[DATASET]
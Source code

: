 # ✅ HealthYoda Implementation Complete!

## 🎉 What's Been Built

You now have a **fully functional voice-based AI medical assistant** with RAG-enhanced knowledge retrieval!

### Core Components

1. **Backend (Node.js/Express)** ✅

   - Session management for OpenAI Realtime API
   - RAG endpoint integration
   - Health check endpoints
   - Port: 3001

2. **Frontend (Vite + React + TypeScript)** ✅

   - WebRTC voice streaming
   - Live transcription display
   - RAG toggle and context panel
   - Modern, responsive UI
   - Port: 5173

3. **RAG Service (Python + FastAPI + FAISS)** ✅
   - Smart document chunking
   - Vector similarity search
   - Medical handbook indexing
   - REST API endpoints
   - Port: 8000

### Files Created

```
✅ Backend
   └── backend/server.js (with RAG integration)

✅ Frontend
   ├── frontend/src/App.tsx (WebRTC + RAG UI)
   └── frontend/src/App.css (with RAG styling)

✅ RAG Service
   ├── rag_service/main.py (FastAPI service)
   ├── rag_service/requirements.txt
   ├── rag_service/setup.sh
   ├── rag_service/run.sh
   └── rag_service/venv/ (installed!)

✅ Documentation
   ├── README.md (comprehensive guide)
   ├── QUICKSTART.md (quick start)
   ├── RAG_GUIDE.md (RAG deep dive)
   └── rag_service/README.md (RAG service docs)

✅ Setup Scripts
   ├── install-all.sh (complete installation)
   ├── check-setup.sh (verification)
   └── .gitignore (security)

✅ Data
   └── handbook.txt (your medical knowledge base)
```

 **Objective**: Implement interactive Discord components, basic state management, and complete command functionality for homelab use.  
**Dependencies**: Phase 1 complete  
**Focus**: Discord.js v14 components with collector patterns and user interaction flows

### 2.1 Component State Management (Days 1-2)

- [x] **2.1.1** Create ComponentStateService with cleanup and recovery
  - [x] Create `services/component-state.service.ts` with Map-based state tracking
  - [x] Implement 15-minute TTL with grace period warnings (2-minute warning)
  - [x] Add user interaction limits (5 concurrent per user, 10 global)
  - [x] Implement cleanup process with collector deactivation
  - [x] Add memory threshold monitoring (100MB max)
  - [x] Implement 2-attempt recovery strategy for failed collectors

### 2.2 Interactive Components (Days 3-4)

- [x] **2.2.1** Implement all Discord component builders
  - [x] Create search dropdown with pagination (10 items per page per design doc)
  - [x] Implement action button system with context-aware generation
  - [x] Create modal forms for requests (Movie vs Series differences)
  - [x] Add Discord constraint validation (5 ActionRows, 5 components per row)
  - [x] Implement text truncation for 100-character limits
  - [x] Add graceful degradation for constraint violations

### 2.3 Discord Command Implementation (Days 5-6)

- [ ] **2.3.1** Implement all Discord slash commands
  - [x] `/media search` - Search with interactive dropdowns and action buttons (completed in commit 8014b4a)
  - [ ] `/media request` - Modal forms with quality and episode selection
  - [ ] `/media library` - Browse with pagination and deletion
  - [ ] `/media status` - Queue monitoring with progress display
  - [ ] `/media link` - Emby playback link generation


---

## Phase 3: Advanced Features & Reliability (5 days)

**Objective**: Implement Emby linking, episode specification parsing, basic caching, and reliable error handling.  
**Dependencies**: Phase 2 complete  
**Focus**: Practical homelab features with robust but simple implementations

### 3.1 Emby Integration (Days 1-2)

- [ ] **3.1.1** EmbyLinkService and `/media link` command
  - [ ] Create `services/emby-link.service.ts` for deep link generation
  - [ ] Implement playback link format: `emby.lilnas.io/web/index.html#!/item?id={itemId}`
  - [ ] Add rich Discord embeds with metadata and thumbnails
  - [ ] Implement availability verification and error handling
[/DATASET]
■ **ACTIVITY**
Return the entries exactly through the "- Vector similarity search" line.

■ **TASK RESULT**
Source code

: # ✅ HealthYoda Implementation Complete!

## 🎉 What's Been Built

You now have a **fully functional voice-based AI medical assistant** with RAG-enhanced knowledge retrieval!

### Core Components

1. **Backend (Node.js/Express)** ✅

   - Session management for OpenAI Realtime API
   - RAG endpoint integration
   - Health check endpoints
   - Port: 3001

2. **Frontend (Vite + React + TypeScript)** ✅

   - WebRTC voice streaming
   - Live transcription display
   - RAG toggle and context panel
   - Modern, responsive UI
   - Port: 5173

3. **RAG Service (Python + FastAPI + FAISS)** ✅
   - Smart document chunking
   - Vector similarity search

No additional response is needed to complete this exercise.